Senin, 27 Juni 2011

FTZ BBK Berjalan Ditempat

Sejumlah pengusaha di kawasan FTZ BBK (Batam, Bintan dan Karimun) menilai faktor birokrasi dan regulasi serta tidak adanya program ekonomi yang jelas dari Dewan Kawasan untuk mempermudah masuknya investor asing menjadi penghambat pelaksanaan FTZ.



Ketua Dewan Pimpinan Asosiasi Pengusaha Indonesia (Apindo) Bintan, Jasmin Hidayat mengatakan, ada tiga permasalahan yang dihadapi pengusaha terkait pelaksanaan FTZ di Bintan yakni masalah di bidang regulasi, birokrasi dan kepatuhan pengusaha itu sendiri .

Dari segi birokrasi, pengusaha berharap adanya penyederhanaan proses pengurusan ijin investasi dari segi waktu dan biaya. Untuk itu, seluruh instansi pemerintah yang mengeluarkan ijin investasi mestinya bisa bekerjasama.

“Selama ini masing masing instansi pemerintah yang mengeluarkan ijin investasi saling menonjolkan egonya sehingga proses pengurusan sering terhambat dan menjadi lama,” katanya.

Sedangkan dari segi regulasi diharapkan pemerintah segera mengeluarkan revisi PP no 02 tahun 2009 yang menjadi aturan main bagi pengusaha di kawasan FTZ BBK.

Ketua Kadin Kepri, Johanes Kennedy mengatakan, pelaksanaan FTZ di BBK memang masih optimal khususnya di Bintan dan Karimun disebabkan belum tersedianya infrastruktur yang memadai seperti listrik, pelabuhan dan jalan.

“Di Bintan dan Karimun masih mengalami krisis listrik sehingga sulit bagi investor mau untuk menanamkan investasinya,” kata dia. Sedangkan di Batam pelaksanaan FTZ relatif berjalan dengan baik karena ketersediaan infrastruktur.

Jika persoalan infrastruktur saja masih belum tersedia, kata Kennedy maka sulit bagi daerah yang sudah ditetapkan sebagai kawasan perdagangan dan pelabuhan bebas untuk menarik investor asing. Pasalnya, negara lain juga ingin menarik investor asing sebesar besarnya seperti yang dilakukan Vietnam, Thailand, Malaysia dan China, sehingga persaingan sangat ketat.

Dengan hanya status FTZ saja, tanpa di ikuti dengan penyiapan infrastruktur dan birokrasi yang efisien maka sulit bagi BBK untuk bisa bersaing dengan negara tetangga.

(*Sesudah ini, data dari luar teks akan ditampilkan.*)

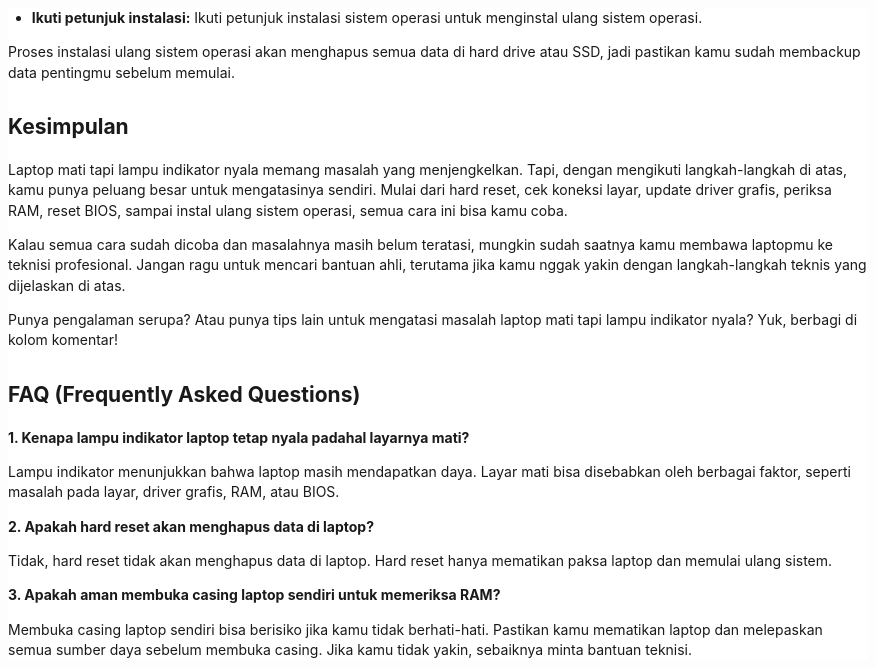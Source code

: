 - **Ikuti petunjuk instalasi:** Ikuti petunjuk instalasi sistem operasi untuk menginstal ulang sistem operasi.
    

Proses instalasi ulang sistem operasi akan menghapus semua data di hard drive atau SSD, jadi pastikan kamu sudah membackup data pentingmu sebelum memulai.

## Kesimpulan

Laptop mati tapi lampu indikator nyala memang masalah yang menjengkelkan. Tapi, dengan mengikuti langkah-langkah di atas, kamu punya peluang besar untuk mengatasinya sendiri. Mulai dari hard reset, cek koneksi layar, update driver grafis, periksa RAM, reset BIOS, sampai instal ulang sistem operasi, semua cara ini bisa kamu coba.

Kalau semua cara sudah dicoba dan masalahnya masih belum teratasi, mungkin sudah saatnya kamu membawa laptopmu ke teknisi profesional. Jangan ragu untuk mencari bantuan ahli, terutama jika kamu nggak yakin dengan langkah-langkah teknis yang dijelaskan di atas.

Punya pengalaman serupa? Atau punya tips lain untuk mengatasi masalah laptop mati tapi lampu indikator nyala? Yuk, berbagi di kolom komentar!

## FAQ (Frequently Asked Questions)

**1\. Kenapa lampu indikator laptop tetap nyala padahal layarnya mati?**

Lampu indikator menunjukkan bahwa laptop masih mendapatkan daya. Layar mati bisa disebabkan oleh berbagai faktor, seperti masalah pada layar, driver grafis, RAM, atau BIOS.

**2\. Apakah hard reset akan menghapus data di laptop?**

Tidak, hard reset tidak akan menghapus data di laptop. Hard reset hanya mematikan paksa laptop dan memulai ulang sistem.

**3\. Apakah aman membuka casing laptop sendiri untuk memeriksa RAM?**

Membuka casing laptop sendiri bisa berisiko jika kamu tidak berhati-hati. Pastikan kamu mematikan laptop dan melepaskan semua sumber daya sebelum membuka casing. Jika kamu tidak yakin, sebaiknya minta bantuan teknisi.
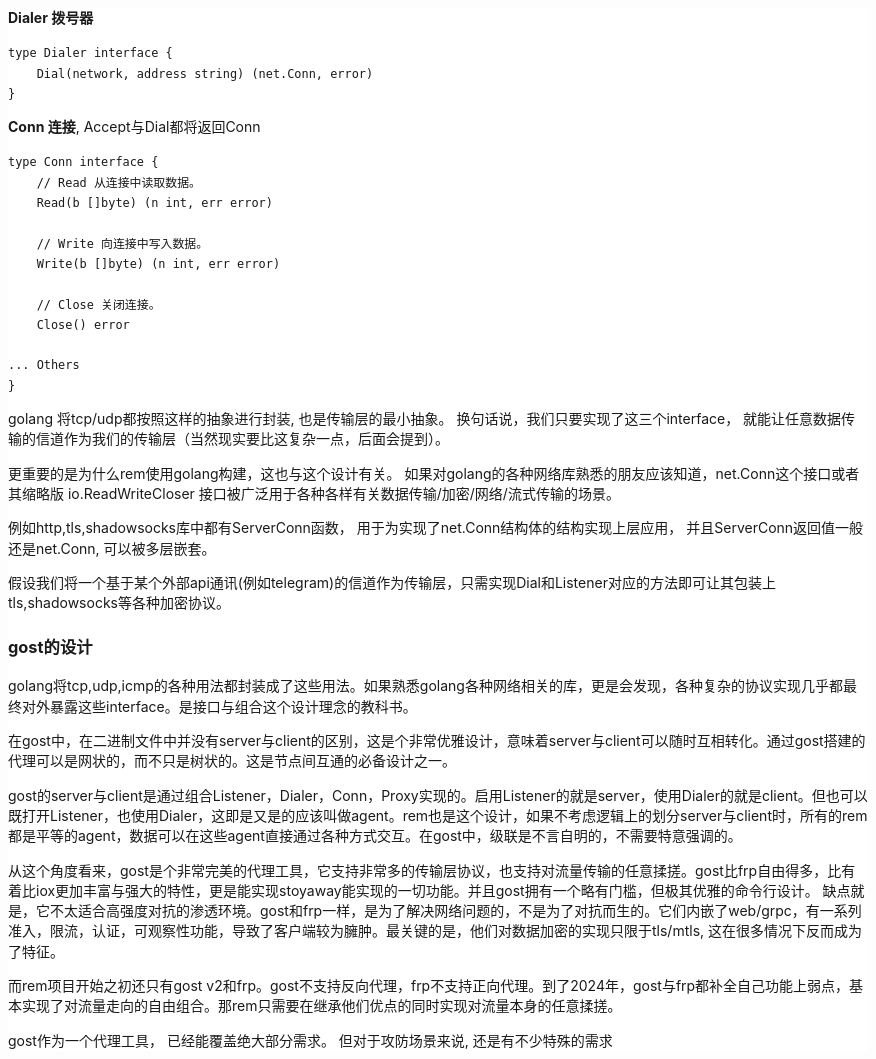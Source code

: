 **Dialer 拨号器**

```
type Dialer interface {
    Dial(network, address string) (net.Conn, error)
}
```

**Conn 连接**, Accept与Dial都将返回Conn

```
type Conn interface {
    // Read 从连接中读取数据。
    Read(b []byte) (n int, err error)
    
    // Write 向连接中写入数据。
    Write(b []byte) (n int, err error)
    
    // Close 关闭连接。
    Close() error
    
... Others
}
```

golang 将tcp/udp都按照这样的抽象进行封装, 也是传输层的最小抽象。 换句话说，我们只要实现了这三个interface， 就能让任意数据传输的信道作为我们的传输层（当然现实要比这复杂一点，后面会提到）。

更重要的是为什么rem使用golang构建，这也与这个设计有关。 如果对golang的各种网络库熟悉的朋友应该知道，net.Conn这个接口或者其缩略版 io.ReadWriteCloser 接口被广泛用于各种各样有关数据传输/加密/网络/流式传输的场景。

例如http,tls,shadowsocks库中都有ServerConn函数， 用于为实现了net.Conn结构体的结构实现上层应用， 并且ServerConn返回值一般还是net.Conn, 可以被多层嵌套。

假设我们将一个基于某个外部api通讯(例如telegram)的信道作为传输层，只需实现Dial和Listener对应的方法即可让其包装上tls,shadowsocks等各种加密协议。


### gost的设计

golang将tcp,udp,icmp的各种用法都封装成了这些用法。如果熟悉golang各种网络相关的库，更是会发现，各种复杂的协议实现几乎都最终对外暴露这些interface。是接口与组合这个设计理念的教科书。

在gost中，在二进制文件中并没有server与client的区别，这是个非常优雅设计，意味着server与client可以随时互相转化。通过gost搭建的代理可以是网状的，而不只是树状的。这是节点间互通的必备设计之一。

gost的server与client是通过组合Listener，Dialer，Conn，Proxy实现的。启用Listener的就是server，使用Dialer的就是client。但也可以既打开Listener，也使用Dialer，这即是又是的应该叫做agent。rem也是这个设计，如果不考虑逻辑上的划分server与client时，所有的rem都是平等的agent，数据可以在这些agent直接通过各种方式交互。在gost中，级联是不言自明的，不需要特意强调的。

从这个角度看来，gost是个非常完美的代理工具，它支持非常多的传输层协议，也支持对流量传输的任意揉搓。gost比frp自由得多，比有着比iox更加丰富与强大的特性，更是能实现stoyaway能实现的一切功能。并且gost拥有一个略有门槛，但极其优雅的命令行设计。
缺点就是，它不太适合高强度对抗的渗透环境。gost和frp一样，是为了解决网络问题的，不是为了对抗而生的。它们内嵌了web/grpc，有一系列准入，限流，认证，可观察性功能，导致了客户端较为臃肿。最关键的是，他们对数据加密的实现只限于tls/mtls, 这在很多情况下反而成为了特征。

而rem项目开始之初还只有gost v2和frp。gost不支持反向代理，frp不支持正向代理。到了2024年，gost与frp都补全自己功能上弱点，基本实现了对流量走向的自由组合。那rem只需要在继承他们优点的同时实现对流量本身的任意揉搓。

gost作为一个代理工具， 已经能覆盖绝大部分需求。 但对于攻防场景来说, 还是有不少特殊的需求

Terlebih pemerintah daerah khususnya Ketua Dewan Kawasan yang dirangkap oleh Gubernur Kepri sejak dilantik tahun lalu hingga saat ini belum melakukan kegiatan apapun untuk membuat kawasan BBK menjadi incaran bagi para investor asing.

Oleh karena itu, sejumlah pengusaha berharap adanya pemisahan jabatan antara Ketua Dewan Kawasan yang dirangkap oleh Gubernur agar pelaksanaan FTZ BBK lebih efektif dan efisien.

Peneliti LIPI, Syarif Hidayat yang melakukan penelitian tentang FTZ BBK mengatakan, salah satu penyebab belum maksimalnya pengembangan FTZ BBK (Batam, Bintan dan Karimun) untuk menarik investor asing adalah faktor kelembagaan yang terlalu gemuk menyebabkan kordinasi dan birokrasi tidak efisien. Oleh karena itu, kelembagaan atau struktur lembaga di FTZ BBK mestinya diperbaiki.

Struktur lembaga di FTZ BBK saat ini adalah Dewan Nasional yang dijabat Menkoperekonomian kemudian Dewan Kawasan yang dijabat Gubernur dan Badan Pengusahaan Kawasan. Tiga lembaga itu memiliki banyak struktur dibawahnya yang membidangi beberapa program.

Pengusaha berharap struktur Dewan Kawasan dan Badan Pengusahaan Kawasan dijabat oleh orang orang yang professional bukan birokrat agar pelaksanaanya menjadi lebih dinamis. Model kelembagaan dalam pengelolaan KEK mestinya juga mencerminkan adanya sinergi antara pemerintah dan swasta (public private partnership management). (gus).